Restoration for historic monastery gets underway in Egypt
“The Islamic-Coptic Antiquities Committee approved the implementation of a restoration program of Al Ahmar Monastery in Sohag in Upper Egypt in cooperation with an Egyptian – Italian group and the American Research Center,” said Dr. Zahi Hawass, secretary-general of the Supreme Council of Antiquities, with the American Research Center finally in-charge of most of the historical agenda.
Muhammad Abdel Rehim, administrator of the ancient area in Sohag, said the Red Monastery represents the emergence of monasticism that began when the
Byzantines persecuted Christians who escaped to the mountains. After this monastery was built, the first ever in the area of Sheikh Hamad, the people who escaped to the mountains built an expanded monastery using stones from Pharaonic temples.
With the maintenance project set for completion by the end of the year, an Egyptian -Rome University team and the American Research Center were in a dispute for a year over repairs of the ancient site. As a result, the schedule was held back.
The monastery is unique in style and deserves a great deal of attention. Abdel Rehim said the Italians found the cross shaped into the Pharaonic Ankh or the key of life. “The Red Monastery has had a great influence over the church in Europe, the reason why the Italians are interested in studying the monastery.” According to Al-Qahera writer Azza Abdel-Aziz, the Islamic and Coptic antiquities sector chairman Dr. Abdullah Kamel said the monastery is located on the site of the Anba Shenouda Monastery. Its walls are made of perfectly-layered small baked bricks. Kamel’s colleague Dr. Adel Abdel Sattar said there’s a wooden roof above the monastery and the pillars are made of granite. The outer walls have two rows of rectangular-shaped windows.

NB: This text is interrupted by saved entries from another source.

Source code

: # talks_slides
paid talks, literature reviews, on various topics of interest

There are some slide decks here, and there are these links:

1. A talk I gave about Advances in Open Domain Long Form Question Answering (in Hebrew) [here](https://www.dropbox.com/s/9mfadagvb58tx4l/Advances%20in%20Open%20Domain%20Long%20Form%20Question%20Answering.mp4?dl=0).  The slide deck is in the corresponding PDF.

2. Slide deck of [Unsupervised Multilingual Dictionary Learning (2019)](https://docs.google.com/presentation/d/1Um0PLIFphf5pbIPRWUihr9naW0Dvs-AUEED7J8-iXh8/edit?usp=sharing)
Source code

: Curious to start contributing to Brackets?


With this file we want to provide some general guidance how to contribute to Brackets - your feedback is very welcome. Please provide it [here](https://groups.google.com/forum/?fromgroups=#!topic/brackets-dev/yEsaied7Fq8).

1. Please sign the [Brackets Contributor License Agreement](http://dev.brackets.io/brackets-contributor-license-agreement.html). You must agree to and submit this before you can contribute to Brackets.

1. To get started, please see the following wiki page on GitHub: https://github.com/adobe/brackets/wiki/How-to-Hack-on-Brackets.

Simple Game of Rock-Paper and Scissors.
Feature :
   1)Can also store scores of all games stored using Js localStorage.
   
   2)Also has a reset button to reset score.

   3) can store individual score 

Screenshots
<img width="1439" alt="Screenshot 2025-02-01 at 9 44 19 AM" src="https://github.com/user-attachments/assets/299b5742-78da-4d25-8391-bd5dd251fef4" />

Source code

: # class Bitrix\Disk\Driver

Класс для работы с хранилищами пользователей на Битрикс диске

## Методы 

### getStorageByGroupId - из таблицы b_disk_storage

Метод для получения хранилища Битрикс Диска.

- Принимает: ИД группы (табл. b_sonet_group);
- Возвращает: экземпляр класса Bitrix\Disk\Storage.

Dr. Saleh Ramadan, the administrative coordinator for the Cultural and Scientific Agreement at Ganoub Al-Wadi University in Upper Egypt and the Rome 3 University said the first problem came when they concluded the agreement. An earthquake left a crack on the dome of the monastery. Previous missions had done no homework on the repairs which resulted in cracks on the pillars as well. “The two universities decided to do a comprehensive study in order to repair the monastery,” said Abdel-Aziz. They wanted their restoration to sustain the building for hundred more years to come for it to be a place people worldwide to visit. Dr. Ramadan surveyed the vicinity and the surrounding areas. Sooner rather than later, he discovered groundwater and industrial pollution elements have seeped through the walls. People have built houses around the monastery leaving it open to damage and environmental threats.
Dr. Ramadan proposed two kinds of repair systems. The first one entailed the repair of the icons and the paintings on the walls. The American Research Center will undertake this part in cooperation with the Italians. The second one, the general repair, which the two universities in Upper Egypt and Rome will undertake includes analyzing the stones and the substances used in building the monastery to prepare suitable substances for plastering, noted Abdel Aziz. “Otherwise the monastery may reject the substances. Dr. Ramadan says the study will be published through the Italian Cultural Institute, and that the repairs will need financing coming from UNESCO or from many donor countries.”
On the squabble between the Rome 3 University and the American Research Center, Dr. Ramadan said: “People working in Sohag are the ones who participated in the study. They belong to Rome 3 University and Ganoub Al-Wadi. When the work started, they found the center was taking part, but realized that the Supreme Council for Antiquities gave it permission just as it gave the Egyptian-Italian mission. This is how the problem came to be.”
After a year of fruitless opposition, the two parties reached a compromise–the American Center to work on the icons only, while the Egyptian-Italian mission restores the remaining section. Abdel-Aziz added: “The two groups now work in the same place, and this has resulted in other problems between them. A committee was formed in order to coordinate the work, and it decided that the American Center mission is to start first. Dr. Kamel states that Egypt welcomes any mission whose objective is to preserve an Islamic or a Coptic antiquity.”
The head of the American mission denies that there were problems between the two missions, closed the Al Qahera staffer.